Your task: The range runs from the line containing "2. buildToolsVersion '24.0.2'" through the last line of the material below; retype it exactly, leaving out the pictures.

Recorded information:

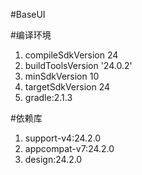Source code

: #BaseUI

#编译环境
1. compileSdkVersion 24
2. buildToolsVersion '24.0.2'
3. minSdkVersion 10
4. targetSdkVersion 24
5. gradle:2.1.3

#依赖库
1. support-v4:24.2.0
2. appcompat-v7:24.2.0
3. design:24.2.0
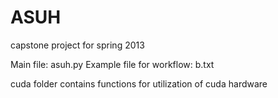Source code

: ASUH
====

capstone project for spring 2013

Main file: asuh.py 
Example file for workflow: b.txt

cuda folder contains functions for utilization of cuda hardware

Your response:
2. buildToolsVersion '24.0.2'
3. minSdkVersion 10
4. targetSdkVersion 24
5. gradle:2.1.3

#依赖库
1. support-v4:24.2.0
2. appcompat-v7:24.2.0
3. design:24.2.0
Source code

: ASUH
====

capstone project for spring 2013

Main file: asuh.py 
Example file for workflow: b.txt

cuda folder contains functions for utilization of cuda hardware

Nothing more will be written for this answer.